*PROBLEM TO SOLVE*.
After reading the entries below, report how many lines have the string "vkphotolocation" in them, giving the number alone.

*SOURCE MATERIAL*.
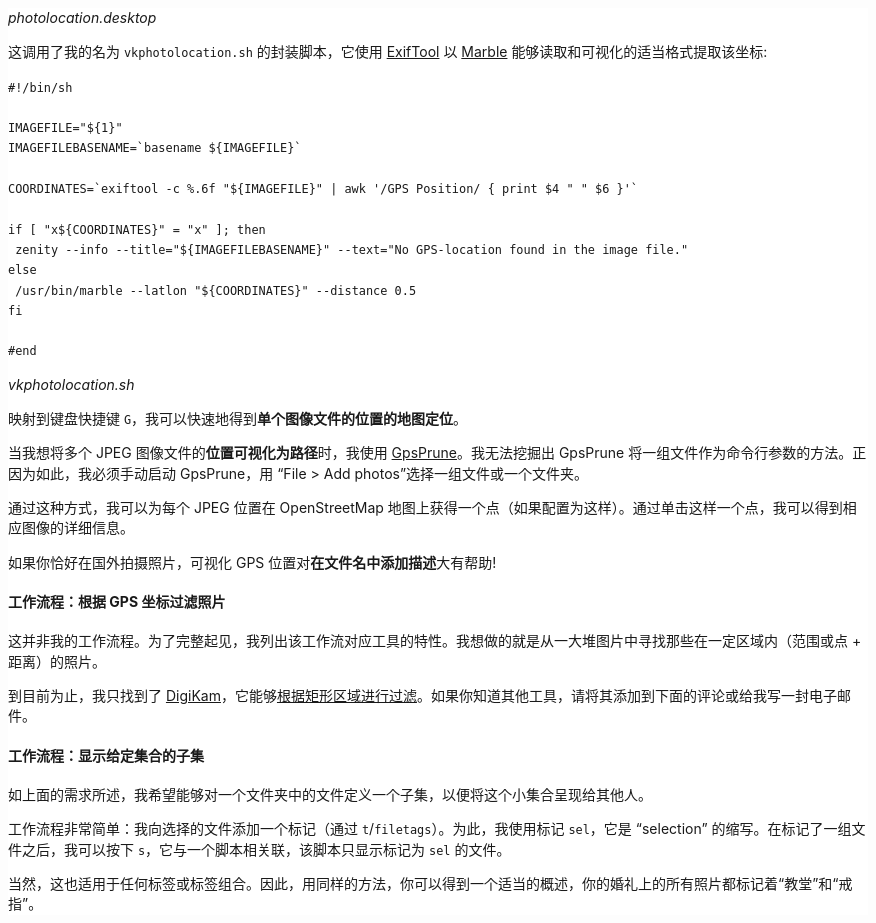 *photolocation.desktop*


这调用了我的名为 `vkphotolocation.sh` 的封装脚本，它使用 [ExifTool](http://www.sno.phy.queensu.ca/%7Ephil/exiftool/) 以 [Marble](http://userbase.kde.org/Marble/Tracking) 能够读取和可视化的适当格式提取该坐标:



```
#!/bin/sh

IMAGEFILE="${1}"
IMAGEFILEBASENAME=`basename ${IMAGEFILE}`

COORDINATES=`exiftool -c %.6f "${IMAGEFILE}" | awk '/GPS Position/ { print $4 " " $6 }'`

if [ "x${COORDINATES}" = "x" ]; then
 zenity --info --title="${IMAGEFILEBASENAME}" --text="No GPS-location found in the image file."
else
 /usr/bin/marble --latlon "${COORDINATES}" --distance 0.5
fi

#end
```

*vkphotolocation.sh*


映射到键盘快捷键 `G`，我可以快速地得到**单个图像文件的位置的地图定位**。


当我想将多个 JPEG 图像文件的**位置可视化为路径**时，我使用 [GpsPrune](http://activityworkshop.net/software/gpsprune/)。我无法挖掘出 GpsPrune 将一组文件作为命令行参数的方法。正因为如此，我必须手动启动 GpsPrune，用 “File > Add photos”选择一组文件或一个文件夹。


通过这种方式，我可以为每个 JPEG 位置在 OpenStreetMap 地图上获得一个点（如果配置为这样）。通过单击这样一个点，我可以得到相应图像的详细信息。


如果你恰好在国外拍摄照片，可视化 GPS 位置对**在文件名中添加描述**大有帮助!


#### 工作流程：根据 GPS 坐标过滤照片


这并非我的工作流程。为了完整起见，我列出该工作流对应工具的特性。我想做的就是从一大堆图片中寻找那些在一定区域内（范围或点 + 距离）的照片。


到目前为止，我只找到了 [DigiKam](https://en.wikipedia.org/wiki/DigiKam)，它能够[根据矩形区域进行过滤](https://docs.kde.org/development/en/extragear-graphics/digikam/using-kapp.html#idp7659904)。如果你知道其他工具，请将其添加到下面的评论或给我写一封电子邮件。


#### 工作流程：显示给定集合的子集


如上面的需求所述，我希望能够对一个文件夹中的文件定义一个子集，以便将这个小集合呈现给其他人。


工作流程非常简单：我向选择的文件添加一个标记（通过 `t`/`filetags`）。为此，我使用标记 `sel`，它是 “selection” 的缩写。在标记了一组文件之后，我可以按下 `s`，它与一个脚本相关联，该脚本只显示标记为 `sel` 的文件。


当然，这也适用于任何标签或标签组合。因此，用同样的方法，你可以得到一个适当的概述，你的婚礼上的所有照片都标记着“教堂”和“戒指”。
...
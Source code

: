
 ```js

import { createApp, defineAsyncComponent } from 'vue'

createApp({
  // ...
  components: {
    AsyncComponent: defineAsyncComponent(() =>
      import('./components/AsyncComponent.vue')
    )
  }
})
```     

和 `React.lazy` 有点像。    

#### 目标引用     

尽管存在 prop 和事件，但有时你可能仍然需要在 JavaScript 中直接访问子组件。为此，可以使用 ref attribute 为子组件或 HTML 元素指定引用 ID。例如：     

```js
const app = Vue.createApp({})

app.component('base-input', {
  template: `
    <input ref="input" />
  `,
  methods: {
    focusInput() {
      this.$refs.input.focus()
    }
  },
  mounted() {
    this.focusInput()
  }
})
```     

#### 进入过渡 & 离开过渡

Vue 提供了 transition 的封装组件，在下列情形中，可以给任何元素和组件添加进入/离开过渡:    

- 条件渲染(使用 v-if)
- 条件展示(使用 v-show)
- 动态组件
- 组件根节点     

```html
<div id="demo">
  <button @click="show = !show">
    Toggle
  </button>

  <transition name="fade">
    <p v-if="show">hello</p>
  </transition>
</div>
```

*RESPONSE BELOW*.
2